Talon News - Good Local News


Car Questions and Answers


August 4, 2017

Q. "I've hit two deer in the last few years. How do I avoid this again because it's a terrible experience? It makes me want to quit my job so I don't have to commute between Farmington and Durango."

A. This was a quote from a person who actually left her job at SJC because of the commute. If you consistently see deer hit on the road, be aware. I drive that stretch of road north of Aztec all the time, and deer love to cross it. A deer still maintains the primal instinct that tells him he can outrun anything out there. Once I estimated about 500 cars an hour on that 10 mile stretch of road, and I see a dead deer every day. If you drive that route often, the odds are pretty good that one day it will be you colliding with a deer. Certain times of year and day are worse than others. However there are ways to DECREASE your odds of hitting a deer.

1. Slow down 5-10 mph below the speed limit - drive slow, especially in the morning, evening and night. The two deer I've hit were just before dawn, and one in early evening. It ruined my day, and especially ruined the deer's day. Deer seem most active when the natural lighting is most challenging. One deer survived, the other was a pretty instantaneous death. I picked the first deer off the highway. He was a young buck and he was pretty stunned, but I could give him a quick assessment that no bones were broken. He had a bad bloody nose, but when I tried to pick him up, it was apparent he had lots of life left in him. I helped him through the barbed wire fence and watched him bound away like mule deer do.

2. Don't use the phone. It's tempting to look at that new text coming in, but don't.

3. Polish your headlights. Many new cars have plastic headlights, and some are so cloudy, very little light gets through. You don't always notice because they deteriorate slowly. Local parts stores have kits that will shine those headlights to look like new. Aim then too. Dealerships have fancy headlight aimers, but all you really need is to aim them on a garage door and some basic tools. Save your money on the deer whistles and use your high beams as much as you can.

4. Change your schedule if you can. Stay a little later, or leave a little earlier. If you can do your job online, look into it. Time it so you can avoid the worst time to drive through these deer crossing areas. I'd rather take a little work home than hit a deer.

5. Be aware of certain times of the year and be aware of problem deer crossing areas. Hunting season and harvest season are times when animals move around more. Critters seem to be more active as the moon waxes full. Certain parts of Hwy. 550 between Durango and Aztec have tall deer fencing which seems to help keep deer off the highway. There are also tunnels where they can pass under. In my opinion this was a great addition to the road. I think highways need to evolve at the same rate cars do.

6. You can use the driver in front of you to your advantage. Use their lights to see further up, but keep a little distance between you and them.

7. If you spot a deer crossing in the distance, keep slowing down and be ready for the rest of the herd to follow.

8. Keep the amount of clutter in your car to a minimum, and secure everything - especially people. It's amazing how disgusting your car is when you are sitting upside down and all the contents of your car come raining down on you. If you have to do a panic stop it's better to only worry about your driving, and not what that drink is going to do in your cup holder. Finally, if hitting a deer is inevitable, I'd rather it be the deer than me. I've gone in the ditch avoiding deer multiple times, but have seen others do much worse.

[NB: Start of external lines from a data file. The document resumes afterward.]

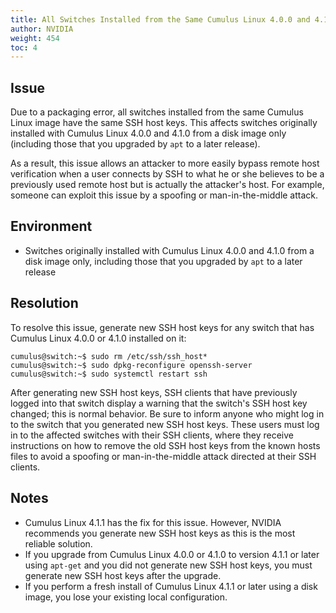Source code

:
 ```yaml
---
title: All Switches Installed from the Same Cumulus Linux 4.0.0 and 4.1.0 Image Have the Same SSH Host Keys
author: NVIDIA
weight: 454
toc: 4
---
```


## Issue

Due to a packaging error, all switches installed from the same Cumulus Linux image have the same SSH host keys. This affects switches originally installed with Cumulus Linux 4.0.0 and 4.1.0 from a disk image only (including those that you upgraded by `apt` to a later release).

As a result, this issue allows an attacker to more easily bypass remote host verification when a user connects by SSH to what he or she believes to be a previously used remote host but is actually the attacker's host. For example, someone can exploit this issue by a spoofing or man-in-the-middle attack.

## Environment

- Switches originally installed with Cumulus Linux 4.0.0 and 4.1.0 from a disk image only, including those that you upgraded by `apt` to a later release

## Resolution

To resolve this issue, generate new SSH host keys for any switch that has Cumulus Linux 4.0.0 or 4.1.0 installed on it:

    cumulus@switch:~$ sudo rm /etc/ssh/ssh_host*
    cumulus@switch:~$ sudo dpkg-reconfigure openssh-server
    cumulus@switch:~$ sudo systemctl restart ssh

After generating new SSH host keys, SSH clients that have previously logged into that switch display a warning that the switch's SSH host key changed; this is normal behavior. Be sure to inform anyone who might log in to the switch that you generated new SSH host keys. These users must log in to the affected switches with their SSH clients, where they receive instructions on how to remove the old SSH host keys from the known hosts files to avoid a spoofing or man-in-the-middle attack directed at their SSH clients.

## Notes

- Cumulus Linux 4.1.1 has the fix for this issue. However, NVIDIA recommends you generate new SSH host keys as this is the most reliable solution.
- If you upgrade from Cumulus Linux 4.0.0 or 4.1.0 to version 4.1.1 or later using `apt-get` and you did not generate new SSH host keys, you must generate new SSH host keys after the upgrade.
- If you perform a fresh install of Cumulus Linux 4.1.1 or later using a disk image, you lose your existing local configuration.
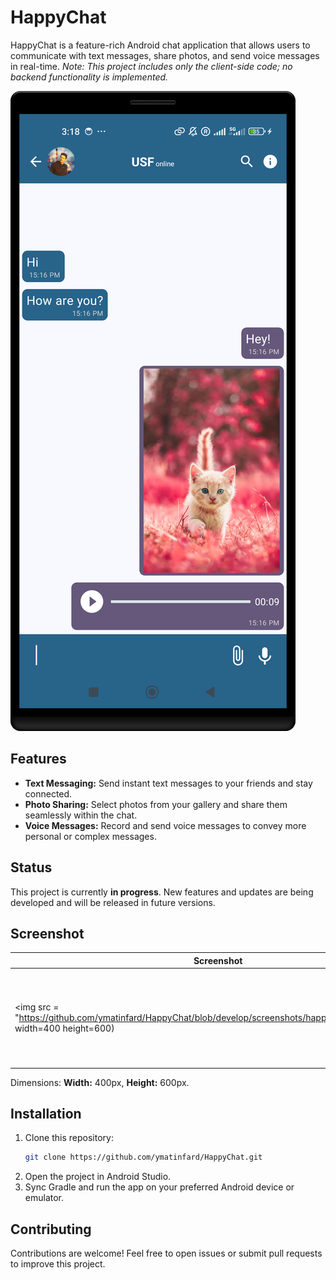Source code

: # HappyChat

HappyChat is a feature-rich Android chat application that allows users to communicate with text messages, share photos, and send voice messages in real-time. *Note: This project includes only the client-side code; no backend functionality is implemented.*

![HappyChat Screenshot](https://github.com/ymatinfard/HappyChat/blob/develop/screenshots/happychat_screenshot.png)

## Features

- **Text Messaging:** Send instant text messages to your friends and stay connected.
- **Photo Sharing:** Select photos from your gallery and share them seamlessly within the chat.
- **Voice Messages:** Record and send voice messages to convey more personal or complex messages.

## Status

This project is currently **in progress**. New features and updates are being developed and will be released in future versions.

## Screenshot

| Screenshot                                                                                                                   | Description           |
|------------------------------------------------------------------------------------------------------------------------------|-----------------------|
| <img src = "https://github.com/ymatinfard/HappyChat/blob/develop/screenshots/happychat_screenshot.png" width=400 height=600) | A preview of the chat interface, demonstrating the user-friendly design and intuitive layout. |

Dimensions: **Width:** 400px, **Height:** 600px.

## Installation

1. Clone this repository:
   ```bash
   git clone https://github.com/ymatinfard/HappyChat.git
   ```
2. Open the project in Android Studio.
3. Sync Gradle and run the app on your preferred Android device or emulator.

## Contributing

Contributions are welcome! Feel free to open issues or submit pull requests to improve this project.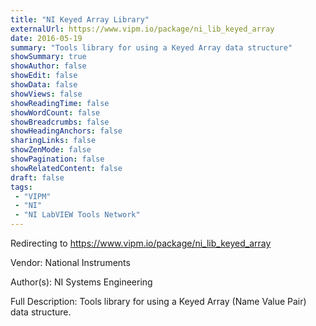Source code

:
 ```yaml
---
title: "NI Keyed Array Library"
externalUrl: https://www.vipm.io/package/ni_lib_keyed_array
date: 2016-05-19
summary: "Tools library for using a Keyed Array data structure"
showSummary: true
showAuthor: false
showEdit: false
showData: false
showViews: false
showReadingTime: false
showWordCount: false
showBreadcrumbs: false
showHeadingAnchors: false
sharingLinks: false
showZenMode: false
showPagination: false
showRelatedContent: false
draft: false
tags:
 - "VIPM"
 - "NI"
 - "NI LabVIEW Tools Network"
---
```


Redirecting to https://www.vipm.io/package/ni_lib_keyed_array

Vendor: National Instruments

Author(s): NI Systems Engineering
 
Full Description:
Tools library for using a Keyed Array (Name Value Pair) data structure.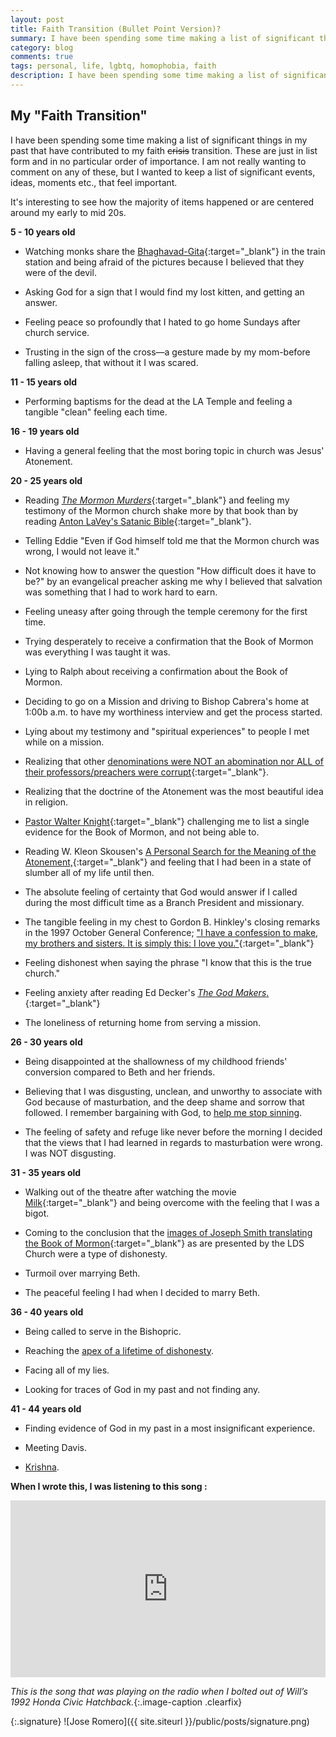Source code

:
 ```yaml
--- 
layout: post
title: Faith Transition (Bullet Point Version)?
summary: I have been spending some time making a list of significant things in my past that have contributed to my faith transition. These are just in list form and in no particular order of importance.
category: blog
comments: true
tags: personal, life, lgbtq, homophobia, faith
description: I have been spending some time making a list of significant things in my past that have contributed to my faith transition. These are just in list form and in no particular order of importance.
---
```


## My "Faith Transition"
I have been spending some time making a list of significant things in my past that have contributed to my faith ~~crisis~~ transition. These are just in list form and in no particular order of importance. I am not really wanting to comment on any of these, but I wanted to keep a list of significant events, ideas, moments etc., that feel important. 

It's interesting to see how the majority of items happened or are centered around my early to mid 20s. 

**5 - 10 years old**

* Watching monks share the [Bhaghavad-Gita](https://www.asitis.com/){:target="_blank"} in the train station and being afraid of the pictures because I believed that they were of the devil. 

* Asking God for a sign that I would find my lost kitten, and getting an answer.

* Feeling peace so profoundly that I hated to go home Sundays after church service.

* Trusting in the sign of the cross—a gesture made by my mom-before falling asleep, that without it I was scared.

**11 - 15 years old**

* Performing baptisms for the dead at the LA Temple and feeling a tangible "clean" feeling each time.


**16 - 19 years old**

* Having a general feeling that the most boring topic in church was Jesus' Atonement.


**20 - 25 years old**

* Reading [*The Mormon Murders*](https://www.amazon.com/Mormon-Murders-Story-Forgery-Deceit/dp/1250025893){:target="_blank"} and feeling my testimony of the Mormon church shake more by that book than by reading [Anton LaVey's Satanic Bible](https://www.amazon.com/Satanic-Bible-Anton-Szandor-Lavey/dp/0380015390/ref=sr_1_1?s=books&ie=UTF8&qid=1529396950&sr=1-1&keywords=satanic+bible){:target="_blank"}.

* Telling Eddie "Even if God himself told me that the Mormon church was wrong, I would not leave it."

* Not knowing how to answer the question "How difficult does it have to be?" by an evangelical preacher asking me why I believed that salvation was something that I had to work hard to earn. 

* Feeling uneasy after going through the temple ceremony for the first time.

* Trying desperately to receive a confirmation that the Book of Mormon was everything I was taught it was.

* Lying to Ralph about receiving a confirmation about the Book of Mormon. 

* Deciding to go on a Mission and driving to Bishop Cabrera's home at 1:00b a.m. to have my worthiness interview and get the process started. 

* Lying about my testimony and "spiritual experiences" to people I met while on a mission. 

* Realizing that other [denominations were NOT an abomination nor ALL of their professors/preachers were corrupt](http://classic.scriptures.lds.org/en/js_h/1/19#19){:target="_blank"}.

* Realizing that the doctrine of the Atonement was the most beautiful idea in religion. 

* [Pastor Walter Knight](http://www.rockportpilot.com/people/article_e434e962-181e-5c34-824f-c74250d1c455.html){:target="_blank"} challenging me to list a single evidence for the Book of Mormon, and not being able to. 

* Reading W. Kleon Skousen's [A Personal Search for the Meaning of the Atonement,](https://rcronk.wordpress.com/2007/07/27/a-personal-search-for-the-meaning-of-the-atonement/){:target="_blank"} and feeling that I had been in a state of slumber all of my life until then.

* The absolute feeling of certainty that God would answer if I called during the most difficult time as a Branch President and missionary.

* The tangible feeling in my chest to Gordon B. Hinkley's closing remarks in the 1997 October General Conference; ["I have a confession to make, my brothers and sisters. It is simply this: I love you."](https://www.lds.org/general-conference/1997/10/latter-day-saints-in-very-deed?lang=eng){:target="_blank"}

* Feeling dishonest when saying the phrase "I know that this is the true church."

* Feeling anxiety after reading Ed Decker's [*The God Makers*.](https://www.amazon.com/God-Makers-Shocking-Expose-Believes/dp/1565077172){:target="_blank"}

* The loneliness of returning home from serving a mission.


**26 - 30 years old**

* Being disappointed at the shallowness of my childhood friends' conversion compared to Beth and her friends.

* Believing that I was disgusting, unclean, and unworthy to associate with God because of masturbation, and the deep shame and sorrow that followed. I remember bargaining with God, to [help me stop sinning](http://martyromero.me/discovering-my-masturbation-myths).

* The feeling of safety and refuge like never before the morning I decided that the views that I had learned in regards to masturbation were wrong. I was NOT disgusting.


**31 - 35 years old**

* Walking out of the theatre after watching the movie [Milk](https://www.imdb.com/title/tt1013753/){:target="_blank"} and being overcome with the feeling that I was a bigot. 

* Coming to the conclusion that the [images of Joseph Smith translating the Book of Mormon](http://www.mrm.org/wp-content/uploads/2017/12/ensign-feb-2001.jpg){:target="_blank"} as are presented by the LDS Church were a type of dishonesty.

* Turmoil over marrying Beth.

* The peaceful feeling I had when I decided to marry Beth.


**36 - 40 years old**

* Being called to serve in the Bishopric. 

* Reaching the [apex of a lifetime of dishonesty](http://martyromero.me/dear-cheating-spouse).

* Facing all of my lies. 

* Looking for traces of God in my past and not finding any. 


**41 - 44 years old**

* Finding evidence of God in my past in a most insignificant experience.

* Meeting Davis.

* [Krishna](http://martyromero.me/hare-krishna).

**When I wrote this, I was listening to this song :**
 <style>.embed-container { position: relative; padding-bottom: 56.25%; height: 0; overflow: hidden; max-width: 100%; } .embed-container iframe, .embed-container object, .embed-container embed { position: absolute; top: 0; left: 0; width: 100%; height: 100%; }</style>
<div class='embed-container'><iframe src='https://youtu.be/k3pltmw6cmI?rel=0&amp;t=27s&amp;showinfo=0' frameborder='0' allowfullscreen></iframe></div>

*This is the song that was playing on the radio when I bolted out of Will’s 1992 Honda Civic Hatchback.*{:.image-caption .clearfix}

{:.signature}
![Jose Romero]({{ site.siteurl }}/public/posts/signature.png)


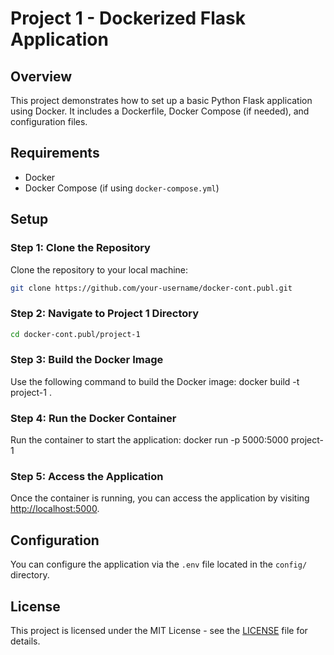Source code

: # Project 1 - Dockerized Flask Application

## Overview
This project demonstrates how to set up a basic Python Flask application using Docker. It includes a Dockerfile, Docker Compose (if needed), and configuration files.

## Requirements
- Docker
- Docker Compose (if using `docker-compose.yml`)

## Setup

### Step 1: Clone the Repository
Clone the repository to your local machine:

```bash
git clone https://github.com/your-username/docker-cont.publ.git
```

### Step 2: Navigate to Project 1 Directory
```bash
cd docker-cont.publ/project-1
```

### Step 3: Build the Docker Image
Use the following command to build the Docker image:
docker build -t project-1 .


### Step 4: Run the Docker Container
Run the container to start the application:
docker run -p 5000:5000 project-1


### Step 5: Access the Application
Once the container is running, you can access the application by visiting [http://localhost:5000](http://localhost:5000).

## Configuration
You can configure the application via the `.env` file located in the `config/` directory.

## License
This project is licensed under the MIT License - see the [LICENSE](../LICENSE) file for details.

If you haven't got the idea yet, this topic "hits pretty close to home," there are lots of deer lying on this stretch of road on which I currently live. I grew up in a rural area, with a high population of deer. It was common to see a deer hit every day. My father and I would respond to some bad rollovers, and often had to "dispatch" wounded deer. Just briefly, I'd like to be an advocate for the deer. When you hit a deer, you create a foster animal, wound an animal, and ruin their day. My day is ruined when I stare into the eyes of deer with two broken legs.